### Study material
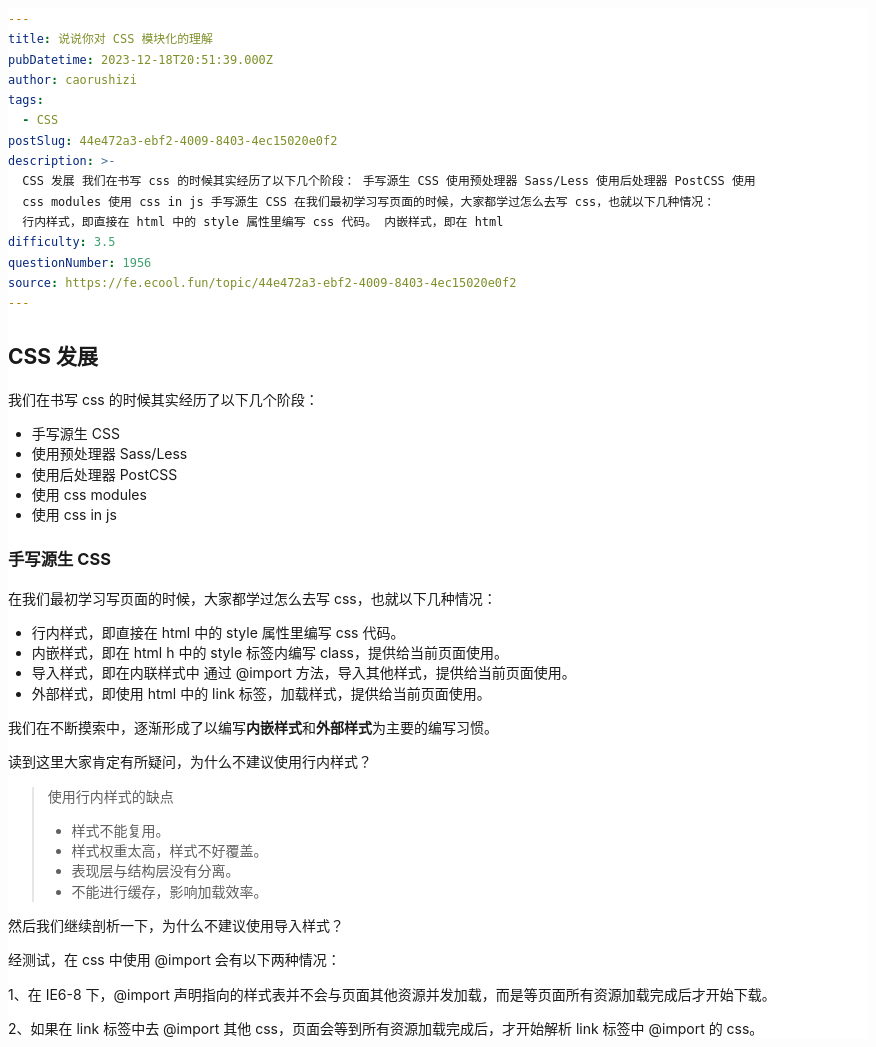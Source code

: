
 ```yaml
---
title: 说说你对 CSS 模块化的理解
pubDatetime: 2023-12-18T20:51:39.000Z
author: caorushizi
tags:
  - CSS
postSlug: 44e472a3-ebf2-4009-8403-4ec15020e0f2
description: >-
  CSS 发展 我们在书写 css 的时候其实经历了以下几个阶段： 手写源生 CSS 使用预处理器 Sass/Less 使用后处理器 PostCSS 使用
  css modules 使用 css in js 手写源生 CSS 在我们最初学习写页面的时候，大家都学过怎么去写 css，也就以下几种情况：
  行内样式，即直接在 html 中的 style 属性里编写 css 代码。 内嵌样式，即在 html 
difficulty: 3.5
questionNumber: 1956
source: https://fe.ecool.fun/topic/44e472a3-ebf2-4009-8403-4ec15020e0f2
---
```


## CSS 发展

我们在书写 css 的时候其实经历了以下几个阶段：

* 手写源生 CSS
* 使用预处理器 Sass/Less
* 使用后处理器 PostCSS
* 使用 css modules
* 使用 css in js

### 手写源生 CSS

在我们最初学习写页面的时候，大家都学过怎么去写 css，也就以下几种情况：

* 行内样式，即直接在 html 中的 style 属性里编写 css 代码。
* 内嵌样式，即在 html h 中的 style 标签内编写 class，提供给当前页面使用。
* 导入样式，即在内联样式中 通过 @import 方法，导入其他样式，提供给当前页面使用。
* 外部样式，即使用 html 中的 link 标签，加载样式，提供给当前页面使用。

我们在不断摸索中，逐渐形成了以编写**内嵌样式**和**外部样式**为主要的编写习惯。

读到这里大家肯定有所疑问，为什么不建议使用行内样式？

> 使用行内样式的缺点
> 
> * 样式不能复用。
> * 样式权重太高，样式不好覆盖。
> * 表现层与结构层没有分离。
> * 不能进行缓存，影响加载效率。

然后我们继续剖析一下，为什么不建议使用导入样式？

经测试，在 css 中使用 @import 会有以下两种情况：

1、在 IE6-8 下，@import 声明指向的样式表并不会与页面其他资源并发加载，而是等页面所有资源加载完成后才开始下载。

2、如果在 link 标签中去 @import 其他 css，页面会等到所有资源加载完成后，才开始解析 link 标签中 @import 的 css。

### Task item
Apart from the pictures, every line above must be printed exactly.

### Task result
Source code

:
 ```yaml
---
title: 说说你对 CSS 模块化的理解
pubDatetime: 2023-12-18T20:51:39.000Z
author: caorushizi
tags:
  - CSS
postSlug: 44e472a3-ebf2-4009-8403-4ec15020e0f2
description: >-
  CSS 发展 我们在书写 css 的时候其实经历了以下几个阶段： 手写源生 CSS 使用预处理器 Sass/Less 使用后处理器 PostCSS 使用
  css modules 使用 css in js 手写源生 CSS 在我们最初学习写页面的时候，大家都学过怎么去写 css，也就以下几种情况：
  行内样式，即直接在 html 中的 style 属性里编写 css 代码。 内嵌样式，即在 html 
difficulty: 3.5
questionNumber: 1956
source: https://fe.ecool.fun/topic/44e472a3-ebf2-4009-8403-4ec15020e0f2
---
```


## CSS 发展

我们在书写 css 的时候其实经历了以下几个阶段：

* 手写源生 CSS
* 使用预处理器 Sass/Less
* 使用后处理器 PostCSS
* 使用 css modules
* 使用 css in js

### 手写源生 CSS

在我们最初学习写页面的时候，大家都学过怎么去写 css，也就以下几种情况：

* 行内样式，即直接在 html 中的 style 属性里编写 css 代码。
* 内嵌样式，即在 html h 中的 style 标签内编写 class，提供给当前页面使用。
* 导入样式，即在内联样式中 通过 @import 方法，导入其他样式，提供给当前页面使用。
* 外部样式，即使用 html 中的 link 标签，加载样式，提供给当前页面使用。

我们在不断摸索中，逐渐形成了以编写**内嵌样式**和**外部样式**为主要的编写习惯。

读到这里大家肯定有所疑问，为什么不建议使用行内样式？

> 使用行内样式的缺点
> 
> * 样式不能复用。
> * 样式权重太高，样式不好覆盖。
> * 表现层与结构层没有分离。
> * 不能进行缓存，影响加载效率。

然后我们继续剖析一下，为什么不建议使用导入样式？

经测试，在 css 中使用 @import 会有以下两种情况：

1、在 IE6-8 下，@import 声明指向的样式表并不会与页面其他资源并发加载，而是等页面所有资源加载完成后才开始下载。

2、如果在 link 标签中去 @import 其他 css，页面会等到所有资源加载完成后，才开始解析 link 标签中 @import 的 css。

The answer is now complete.